Le Mali, le Burkina Faso et le Niger traversent une tourmente sans précédent.
Initiée en 2012, cette crise multidimensionnelle s’est enlisée, reléguée au second plan de l’actualité internationale, alors même que la région s’enfonce dans une détresse humanitaire absolue et un isolement géopolitique inquiétant.
Une triple impasse politique et sécuritaire
Autrefois engagés dans des processus de transition démocratique, les trois pays du Sahel central partagent désormais une même trajectoire institutionnelle. Dirigés par des juntes militaires arrivées au pouvoir par des coups d’État successifs, le Mali, le Burkina Faso et le Niger ont officialisé leur rupture avec les instances régionales traditionnelles (comme la CEDEAO) en fondant l’Alliance des États du Sahel (AES).
Sur le terrain, ce virage politique s’accompagne d’un durcissement autoritaire. Les régimes en place restreignent drastiquement les libertés publiques et l’espace démocratique sous couvert d’effort de guerre. Parallèlement, l’insécurité s’est généralisée : les groupes armés non étatiques et terroristes multiplient les exactions, transformant de vastes pans de ces territoires semi-désertiques en zones de non-droit.

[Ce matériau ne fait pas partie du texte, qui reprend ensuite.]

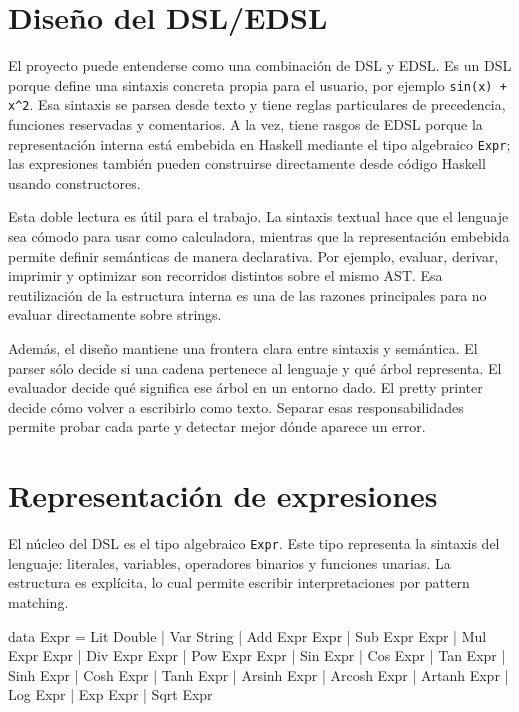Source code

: \documentclass[11pt,a4paper]{article}
\newenvironment{lstlisting}{\verbatim}{\endverbatim}
\begin{document}
\section{Diseño del DSL/EDSL}

El proyecto puede entenderse como una combinación de DSL y EDSL. Es un DSL porque define una sintaxis concreta propia para el usuario, por ejemplo \texttt{sin(x) + x\^{}2}. Esa sintaxis se parsea desde texto y tiene reglas particulares de precedencia, funciones reservadas y comentarios. A la vez, tiene rasgos de EDSL porque la representación interna está embebida en Haskell mediante el tipo algebraico \texttt{Expr}; las expresiones también pueden construirse directamente desde código Haskell usando constructores.

Esta doble lectura es útil para el trabajo. La sintaxis textual hace que el lenguaje sea cómodo para usar como calculadora, mientras que la representación embebida permite definir semánticas de manera declarativa. Por ejemplo, evaluar, derivar, imprimir y optimizar son recorridos distintos sobre el mismo AST. Esa reutilización de la estructura interna es una de las razones principales para no evaluar directamente sobre strings.

Además, el diseño mantiene una frontera clara entre sintaxis y semántica. El parser sólo decide si una cadena pertenece al lenguaje y qué árbol representa. El evaluador decide qué significa ese árbol en un entorno dado. El pretty printer decide cómo volver a escribirlo como texto. Separar esas responsabilidades permite probar cada parte y detectar mejor dónde aparece un error.

\section{Representación de expresiones}

El núcleo del DSL es el tipo algebraico \texttt{Expr}. Este tipo representa la sintaxis del lenguaje: literales, variables, operadores binarios y funciones unarias. La estructura es explícita, lo cual permite escribir interpretaciones por pattern matching.

\begin{lstlisting}
data Expr
  = Lit Double
  | Var String
  | Add Expr Expr
  | Sub Expr Expr
  | Mul Expr Expr
  | Div Expr Expr
  | Pow Expr Expr
  | Sin Expr
  | Cos Expr
  | Tan Expr
  | Sinh Expr
  | Cosh Expr
  | Tanh Expr
  | Arsinh Expr
  | Arcosh Expr
  | Artanh Expr
  | Log Expr
  | Exp Expr
  | Sqrt Expr
\end{lstlisting}
\end{document}
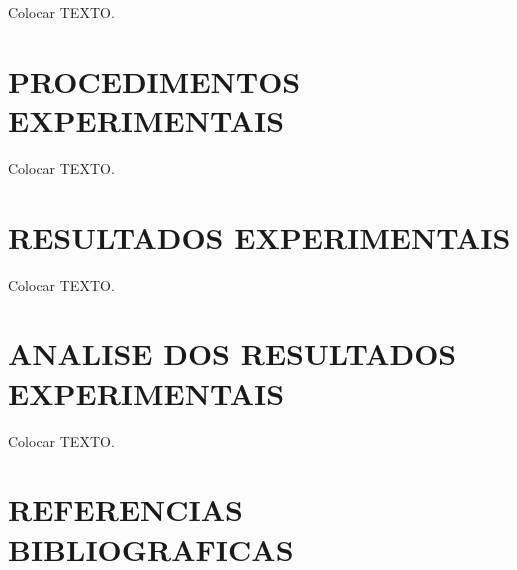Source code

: \documentclass[10pt,twocolumn,letterpaper]{article}
\begin{document}
\hspace{1cm} Colocar TEXTO.

\vspace{.75cm}

\vspace{.75cm}

\section{PROCEDIMENTOS EXPERIMENTAIS}

\hspace{1cm} Colocar TEXTO.

\vspace{.75cm}

\section{RESULTADOS EXPERIMENTAIS}

\hspace{1cm} Colocar TEXTO.

\vspace{.75cm}

\section{ANALISE DOS RESULTADOS EXPERIMENTAIS}

\hspace{1cm} Colocar TEXTO.

\vspace{.75cm}

\section{REFERENCIAS BIBLIOGRAFICAS}
\end{document}
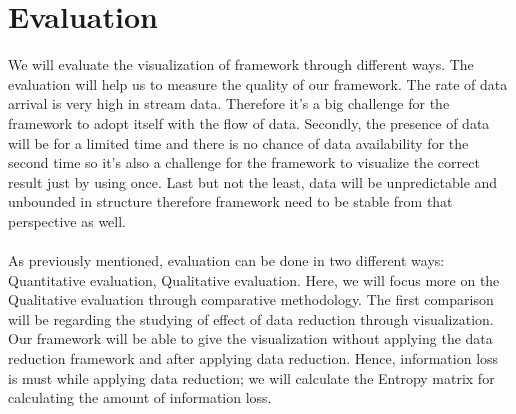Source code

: \chapter{Evaluation}
\label{cha:eval}

We will evaluate the visualization of framework through different ways. The evaluation will help us to measure the quality of our framework. The rate of data arrival is very high in stream data. Therefore it's a big challenge for the framework to adopt itself with the flow of data. Secondly, the presence of data will be for a limited time and there is no chance of data availability for the second time so it's also a challenge for the framework to visualize the correct result just by using once. Last but not the least, data will be unpredictable and unbounded in structure therefore framework need to be stable from that perspective as well.\\\\
As previously mentioned, evaluation can be done in two different ways: Quantitative evaluation, Qualitative evaluation. Here, we will focus more on the Qualitative evaluation through comparative methodology. The first comparison will be regarding the studying of effect of data reduction through visualization. Our framework will be able to give the visualization without applying the data reduction framework and after applying data reduction. Hence, information loss is must while applying data reduction; we will calculate the Entropy matrix for calculating the amount of information loss.\\\\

Le fléau de l’économie criminelle
L’affaiblissement de l’autorité des États a laissé le champ libre à des réseaux criminels transfrontaliers hautement organisés. Le Sahel central est devenu une plaque tournante de trafics illicites en tout genre, servant notamment de corridor stratégique pour l’acheminement de la cocaïne en provenance d’Amérique latine vers le marché européen. Ces activités criminelles alimentent l’instabilité locale et fournissent des sources de financement massives aux groupes armés qui endeuillent la région.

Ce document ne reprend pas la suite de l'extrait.